Saved data entries:
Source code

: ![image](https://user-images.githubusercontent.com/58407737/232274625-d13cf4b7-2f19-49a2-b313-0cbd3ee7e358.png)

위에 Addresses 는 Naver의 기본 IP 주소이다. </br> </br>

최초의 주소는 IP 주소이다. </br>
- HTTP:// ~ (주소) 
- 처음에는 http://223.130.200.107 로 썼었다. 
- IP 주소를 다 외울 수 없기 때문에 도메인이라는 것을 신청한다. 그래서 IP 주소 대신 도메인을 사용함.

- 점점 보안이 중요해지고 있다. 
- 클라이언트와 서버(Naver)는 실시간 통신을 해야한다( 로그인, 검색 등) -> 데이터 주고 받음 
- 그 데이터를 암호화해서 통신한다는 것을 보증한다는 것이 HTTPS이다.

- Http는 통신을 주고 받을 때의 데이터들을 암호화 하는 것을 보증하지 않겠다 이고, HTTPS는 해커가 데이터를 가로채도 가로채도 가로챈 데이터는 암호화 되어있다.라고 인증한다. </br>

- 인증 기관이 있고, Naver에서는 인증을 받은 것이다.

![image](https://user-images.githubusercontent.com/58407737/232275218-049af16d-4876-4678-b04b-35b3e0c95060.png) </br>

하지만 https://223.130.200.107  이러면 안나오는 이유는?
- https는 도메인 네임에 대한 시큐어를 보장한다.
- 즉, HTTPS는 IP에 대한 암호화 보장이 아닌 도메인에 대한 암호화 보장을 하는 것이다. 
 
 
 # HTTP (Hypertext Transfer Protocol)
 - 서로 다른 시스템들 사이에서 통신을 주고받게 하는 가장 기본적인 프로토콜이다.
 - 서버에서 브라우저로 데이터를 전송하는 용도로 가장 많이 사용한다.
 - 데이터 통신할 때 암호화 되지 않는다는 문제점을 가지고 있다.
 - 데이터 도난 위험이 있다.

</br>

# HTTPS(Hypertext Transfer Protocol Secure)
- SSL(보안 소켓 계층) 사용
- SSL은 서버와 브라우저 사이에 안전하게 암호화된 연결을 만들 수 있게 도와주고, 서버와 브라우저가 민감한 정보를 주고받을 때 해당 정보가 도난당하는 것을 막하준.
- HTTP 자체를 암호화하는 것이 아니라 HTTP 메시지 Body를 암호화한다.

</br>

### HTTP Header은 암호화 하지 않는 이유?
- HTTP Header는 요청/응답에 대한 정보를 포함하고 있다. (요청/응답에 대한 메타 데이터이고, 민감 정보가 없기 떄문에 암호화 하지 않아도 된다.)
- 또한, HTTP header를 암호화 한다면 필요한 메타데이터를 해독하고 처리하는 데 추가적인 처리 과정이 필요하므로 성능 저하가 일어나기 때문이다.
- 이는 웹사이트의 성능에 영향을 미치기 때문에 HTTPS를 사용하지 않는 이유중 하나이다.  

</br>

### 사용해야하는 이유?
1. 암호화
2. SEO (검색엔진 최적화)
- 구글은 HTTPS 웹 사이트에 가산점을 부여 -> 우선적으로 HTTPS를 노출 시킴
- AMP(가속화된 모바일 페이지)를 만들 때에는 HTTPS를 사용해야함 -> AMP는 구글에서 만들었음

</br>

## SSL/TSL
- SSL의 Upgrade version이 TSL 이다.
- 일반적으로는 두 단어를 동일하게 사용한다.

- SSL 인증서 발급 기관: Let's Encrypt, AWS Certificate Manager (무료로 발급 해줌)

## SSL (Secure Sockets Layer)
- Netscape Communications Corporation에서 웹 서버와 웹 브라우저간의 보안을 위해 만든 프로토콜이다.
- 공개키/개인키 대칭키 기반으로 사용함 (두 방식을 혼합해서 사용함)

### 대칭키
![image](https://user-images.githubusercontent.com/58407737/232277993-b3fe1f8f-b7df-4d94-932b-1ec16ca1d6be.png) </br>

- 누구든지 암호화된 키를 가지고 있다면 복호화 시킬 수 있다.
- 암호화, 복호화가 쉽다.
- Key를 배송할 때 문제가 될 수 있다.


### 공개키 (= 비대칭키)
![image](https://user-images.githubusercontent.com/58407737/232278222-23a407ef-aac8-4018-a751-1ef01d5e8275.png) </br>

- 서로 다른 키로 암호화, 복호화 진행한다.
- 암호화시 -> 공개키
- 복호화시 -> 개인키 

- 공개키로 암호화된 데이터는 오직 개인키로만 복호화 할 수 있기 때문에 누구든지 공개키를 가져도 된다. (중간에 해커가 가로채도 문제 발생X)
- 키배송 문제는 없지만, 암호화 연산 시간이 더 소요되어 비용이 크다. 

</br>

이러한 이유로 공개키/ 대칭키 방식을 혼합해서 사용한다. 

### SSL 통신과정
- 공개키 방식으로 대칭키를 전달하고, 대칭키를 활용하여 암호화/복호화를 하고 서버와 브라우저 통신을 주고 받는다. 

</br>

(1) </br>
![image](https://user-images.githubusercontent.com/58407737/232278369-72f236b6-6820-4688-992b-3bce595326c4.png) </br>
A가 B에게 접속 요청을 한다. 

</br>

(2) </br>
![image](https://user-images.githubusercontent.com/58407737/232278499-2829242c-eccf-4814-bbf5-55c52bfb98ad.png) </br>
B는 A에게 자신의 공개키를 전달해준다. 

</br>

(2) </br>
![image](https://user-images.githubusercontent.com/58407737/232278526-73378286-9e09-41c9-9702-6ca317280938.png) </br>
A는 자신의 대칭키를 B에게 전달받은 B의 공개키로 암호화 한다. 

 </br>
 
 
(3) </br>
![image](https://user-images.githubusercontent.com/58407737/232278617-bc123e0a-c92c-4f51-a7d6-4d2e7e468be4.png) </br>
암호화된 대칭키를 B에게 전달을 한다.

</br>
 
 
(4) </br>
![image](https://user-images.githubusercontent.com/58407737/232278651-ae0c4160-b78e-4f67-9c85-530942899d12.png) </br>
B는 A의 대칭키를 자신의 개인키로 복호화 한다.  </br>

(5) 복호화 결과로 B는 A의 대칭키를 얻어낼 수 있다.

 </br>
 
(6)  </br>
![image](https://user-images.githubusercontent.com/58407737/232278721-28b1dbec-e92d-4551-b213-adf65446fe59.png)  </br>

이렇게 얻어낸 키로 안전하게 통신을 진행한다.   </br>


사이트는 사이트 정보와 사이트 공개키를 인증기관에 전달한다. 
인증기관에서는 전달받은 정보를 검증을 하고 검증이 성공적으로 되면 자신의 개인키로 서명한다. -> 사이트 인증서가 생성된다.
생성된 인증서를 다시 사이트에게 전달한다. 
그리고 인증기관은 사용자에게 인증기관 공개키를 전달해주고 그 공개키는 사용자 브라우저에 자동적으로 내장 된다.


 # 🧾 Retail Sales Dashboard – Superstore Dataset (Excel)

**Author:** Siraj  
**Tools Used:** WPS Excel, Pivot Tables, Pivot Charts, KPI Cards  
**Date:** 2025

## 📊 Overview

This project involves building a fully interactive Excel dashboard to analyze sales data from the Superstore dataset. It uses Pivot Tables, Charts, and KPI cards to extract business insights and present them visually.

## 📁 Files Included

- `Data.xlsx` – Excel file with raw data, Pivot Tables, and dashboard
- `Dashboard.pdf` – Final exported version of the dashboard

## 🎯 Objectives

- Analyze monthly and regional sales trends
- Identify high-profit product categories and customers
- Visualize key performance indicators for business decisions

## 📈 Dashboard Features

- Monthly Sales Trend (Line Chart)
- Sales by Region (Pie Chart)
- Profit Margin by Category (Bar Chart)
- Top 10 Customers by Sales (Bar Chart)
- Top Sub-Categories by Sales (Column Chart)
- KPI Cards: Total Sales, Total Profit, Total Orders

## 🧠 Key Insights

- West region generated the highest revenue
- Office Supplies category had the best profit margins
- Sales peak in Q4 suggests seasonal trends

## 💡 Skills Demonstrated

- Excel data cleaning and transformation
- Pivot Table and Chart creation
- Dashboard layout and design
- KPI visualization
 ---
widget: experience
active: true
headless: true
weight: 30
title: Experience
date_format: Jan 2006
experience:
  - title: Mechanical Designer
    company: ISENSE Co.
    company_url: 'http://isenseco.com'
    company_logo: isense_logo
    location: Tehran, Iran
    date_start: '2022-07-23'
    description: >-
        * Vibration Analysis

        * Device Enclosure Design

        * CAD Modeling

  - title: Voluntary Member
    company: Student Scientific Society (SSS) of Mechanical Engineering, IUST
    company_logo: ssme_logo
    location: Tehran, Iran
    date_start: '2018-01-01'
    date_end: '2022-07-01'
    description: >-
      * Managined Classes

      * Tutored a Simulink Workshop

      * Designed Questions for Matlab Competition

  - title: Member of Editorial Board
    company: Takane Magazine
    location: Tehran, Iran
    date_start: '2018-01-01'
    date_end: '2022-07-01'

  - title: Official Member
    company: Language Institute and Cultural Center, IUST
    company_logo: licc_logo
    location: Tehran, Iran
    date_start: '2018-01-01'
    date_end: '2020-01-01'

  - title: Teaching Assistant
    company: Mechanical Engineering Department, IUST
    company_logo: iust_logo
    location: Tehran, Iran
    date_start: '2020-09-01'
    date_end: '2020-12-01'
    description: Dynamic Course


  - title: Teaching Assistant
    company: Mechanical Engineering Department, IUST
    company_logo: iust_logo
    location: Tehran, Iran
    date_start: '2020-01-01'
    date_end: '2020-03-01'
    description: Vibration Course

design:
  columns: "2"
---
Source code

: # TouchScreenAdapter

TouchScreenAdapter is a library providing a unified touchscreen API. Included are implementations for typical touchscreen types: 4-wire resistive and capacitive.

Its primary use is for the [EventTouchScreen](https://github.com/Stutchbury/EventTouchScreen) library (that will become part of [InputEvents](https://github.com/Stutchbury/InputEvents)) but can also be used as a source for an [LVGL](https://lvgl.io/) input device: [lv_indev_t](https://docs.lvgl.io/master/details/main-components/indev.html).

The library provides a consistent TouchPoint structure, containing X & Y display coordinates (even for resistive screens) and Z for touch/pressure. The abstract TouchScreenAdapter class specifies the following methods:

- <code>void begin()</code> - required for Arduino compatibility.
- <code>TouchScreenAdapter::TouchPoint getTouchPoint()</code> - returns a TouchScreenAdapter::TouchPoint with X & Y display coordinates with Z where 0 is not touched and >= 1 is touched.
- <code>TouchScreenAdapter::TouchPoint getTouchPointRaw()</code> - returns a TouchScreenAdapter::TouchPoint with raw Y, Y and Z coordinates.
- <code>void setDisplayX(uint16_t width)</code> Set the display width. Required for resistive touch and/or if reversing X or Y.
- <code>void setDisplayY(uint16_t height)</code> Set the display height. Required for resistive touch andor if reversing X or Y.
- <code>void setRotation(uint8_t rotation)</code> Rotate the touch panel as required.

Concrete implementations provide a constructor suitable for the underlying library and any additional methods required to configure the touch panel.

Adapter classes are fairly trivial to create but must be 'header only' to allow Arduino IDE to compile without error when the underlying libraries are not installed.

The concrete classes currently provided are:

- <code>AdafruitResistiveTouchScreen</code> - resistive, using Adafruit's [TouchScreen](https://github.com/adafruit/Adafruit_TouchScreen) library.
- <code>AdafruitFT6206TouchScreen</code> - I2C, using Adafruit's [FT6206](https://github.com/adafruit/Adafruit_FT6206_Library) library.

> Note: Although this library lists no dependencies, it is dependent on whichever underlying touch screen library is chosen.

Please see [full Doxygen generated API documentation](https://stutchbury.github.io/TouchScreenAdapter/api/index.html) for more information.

WORK REQUEST. Please report every line of the records above that contains the word "adafruit".

THE COMPLETED TASK.
- <code>AdafruitResistiveTouchScreen</code> - resistive, using Adafruit's [TouchScreen](https://github.com/adafruit/Adafruit_TouchScreen) library.
- <code>AdafruitFT6206TouchScreen</code> - I2C, using Adafruit's [FT6206](https://github.com/adafruit/Adafruit_FT6206_Library) library.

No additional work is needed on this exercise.